INTERIOR Minister Vladimír Palko of the Christian Democratic Movement (KDH) has rejected the demands made by his coalition partner the New Citizen's Alliance (ANO) following a surveillance scandal in which the telephone of ANO boss Pavol Rusko was illegally tapped.
Both the Slovak Information Service (SIS) and the Interior Ministry were named in and suspected of involvement in the surveillance case, which is now being handled by investigators.
Although their involvement in the affair has not yet been proven, ANO presented its coalition partners with a set of demands designed to "restore trust" in the state's security bodies, including the right of their party to nominate their representatives to the deputy-chief post in either the SIS or the Interior Ministry. ANO says this would create political balance in these institutions, which are currently controlled by the Slovak Democratic and Christian Union (SDKÚ) and the KDH respectively.
A planned meeting of all coalition partners on that matter was postponed from February 6 to an undetermined date in the future, but that did not stop several KDH representatives openly rejecting ANO's demands.
In a political discussion show on private TV Joj February 9, Palko said ANO's request for cross control was "absolutely unacceptable", and even suggested that ANO had been hoodwinked by a third party for political gain.
"[There could be] a principal third player who may have used Mr Rusko against me," said Palko. Since the scandal broke in early January, ANO has called several times for Palko to step down.
"All sound people are now expecting ANO to realise that what has happened was not a misuse of political power but a conspiracy," Palko said.
Palko admitted that in addition to a recording of Rusko's interview with a SME daily reporter, two more recordings of politicians have been discovered in a file that the Interior Ministry received into their tapping system from an unknown sender.
He said however, that those politicians were not as high ranking as Rusko.
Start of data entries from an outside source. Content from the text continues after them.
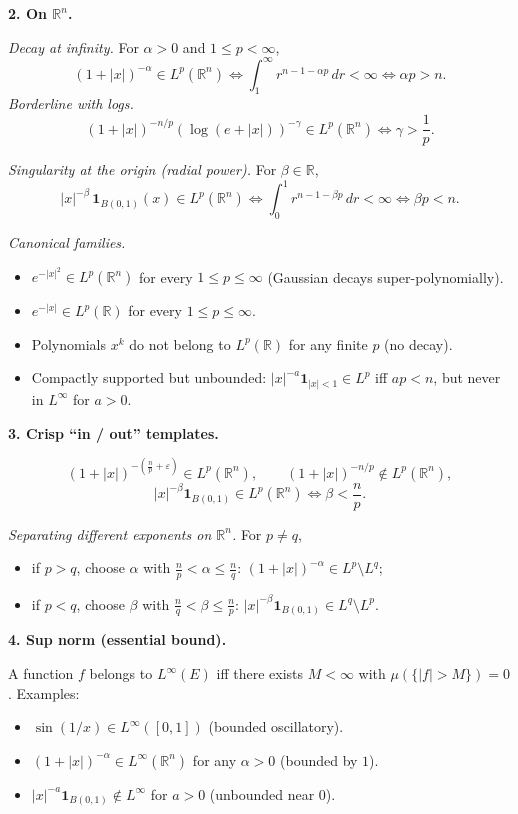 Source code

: \documentclass[12pt,a4paper]{article}
\theoremstyle{plain}
\theoremstyle{definition}
\theoremstyle{remark}
\theoremstyle{remark}
\theoremstyle{definition}
\begin{document}
	\bigskip
	\textbf{2. On $\mathbb{R}^n$.}
	
	\medskip
	\emph{Decay at infinity.}
	For $\alpha>0$ and $1\le p<\infty$,
	\[
	(1+|x|)^{-\alpha} \in L^p(\mathbb{R}^n)
	\iff \int_1^\infty r^{n-1-\alpha p}\,dr<\infty
	\iff \alpha p>n.
	\]
	\emph{Borderline with logs.}
	\[
	(1+|x|)^{-n/p}\!\left(\log(e+|x|)\right)^{-\gamma}\in L^p(\mathbb{R}^n)
	\iff \gamma>\frac1p.
	\]
	
	\medskip
	\emph{Singularity at the origin (radial power).}
	For $\beta\in\mathbb{R}$,
	\[
	|x|^{-\beta}\,\mathbf 1_{B(0,1)}(x)\in L^p(\mathbb{R}^n)
	\iff \int_0^1 r^{n-1-\beta p}\,dr<\infty
	\iff \beta p<n.
	\]
	
	\medskip
	\emph{Canonical families.}
	\begin{itemize}
		\item $e^{-|x|^2}\in L^p(\mathbb{R}^n)$ for every $1\le p\le\infty$ (Gaussian decays super-polynomially).
		\item $e^{-|x|}\in L^p(\mathbb{R})$ for every $1\le p\le\infty$.
		\item Polynomials $x^k$ do not belong to $L^p(\mathbb{R})$ for any finite $p$ (no decay).
		\item Compactly supported but unbounded:
		$|x|^{-a}\mathbf 1_{|x|<1}\in L^p$ iff $ap<n$, but never in $L^\infty$ for $a>0$.
	\end{itemize}
	
	\bigskip
	\textbf{3. Crisp ``in / out'' templates.}
	
	\medskip
	\[
	(1+|x|)^{-(\frac{n}{p}+\varepsilon)} \in L^p(\mathbb{R}^n),\qquad
	(1+|x|)^{-n/p} \notin L^p(\mathbb{R}^n),
	\]
	\[
	|x|^{-\beta}\mathbf 1_{B(0,1)} \in L^p(\mathbb{R}^n)\iff \beta<\frac{n}{p}.
	\]
	
	\medskip
	\emph{Separating different exponents on $\mathbb{R}^n$.}
	For $p\neq q$,
	\begin{itemize}
		\item if $p>q$, choose $\alpha$ with $\tfrac{n}{p}<\alpha\le \tfrac{n}{q}$:
		$(1+|x|)^{-\alpha}\in L^p\setminus L^q$;
		\item if $p<q$, choose $\beta$ with $\tfrac{n}{q}<\beta\le \tfrac{n}{p}$:
		$|x|^{-\beta}\mathbf 1_{B(0,1)}\in L^q\setminus L^p$.
	\end{itemize}
	
	\bigskip
	\textbf{4. Sup norm (essential bound).}
	
	\medskip
	A function $f$ belongs to $L^\infty(E)$ iff there exists $M<\infty$ with
	$\mu(\{|f|>M\})=0$.
	Examples:
	\begin{itemize}
		\item $\sin(1/x)\in L^\infty([0,1])$ (bounded oscillatory).
		\item $(1+|x|)^{-\alpha}\in L^\infty(\mathbb{R}^n)$ for any $\alpha>0$ (bounded by $1$).
		\item $|x|^{-a}\mathbf 1_{B(0,1)}\notin L^\infty$ for $a>0$ (unbounded near $0$).
	\end{itemize}
	
\end{document}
As well as leading the ANO party, Rusko serves as vice-speaker of the Slovak parliament.
"Apart from Mr Rusko, there aren't any [illicit] recordings of currently influential political personalities," Palko said.
This latest coalition crisis has even caught the eye of the European Parliament. The body's special envoy to Slovakia, Jan Marinus Wiersma, recently said that political intrigues were part of political life in every country. He added that he believed Slovakia's ruling coalition would be able to deal with the case in a civilised manner.
"In every country, now and then, you have this kind of story. In politics there are always conspiracies. It's what sells newspapers. But I think Slovakia is a stable democracy," Wiersma said.
Despite the ongoing investigation, ANO representatives say they are sceptical that they are ever going to see the perpetrators punished.
"As is usual in such cases in Slovakia, the perpetrator will simply not be found," said deputy chairman of ANO Ľubomír Lintner.
Inspections in the Interior Ministry and the SIS in recent weeks have indicated that the illegal recordings were not produced in either of the institutions. Lintner responded to this news with irony, remarking that the recording "must have been made by aliens".
Over the last few weeks the KDH and ANO have exchanged barbs through the media. The remaining two coalition partners, the Hungarian Coalition Party (SMK) and the SDKÚ, have not participated in the debate, stating they want to present their opinions to their partners face to face at a meeting of coalition partners rather than through the media.
However, SMK head Béla Bugár cautioned recently that the introduction of cross control would mean opening the coalition agreement, which defines the division of political power in the country's state authorities. Many coalition politicians agree that opening the coalition agreement would be unfortunate only four months after parliamentary elections.
ANO continues to insist that it is only trying to find a system by which mutual trust can be regained.
Lintner said: "We were submitting this proposal [for cross control] knowing that the question of trust is very important in politics. Sometimes steps must be taken that were not anticipated beforehand."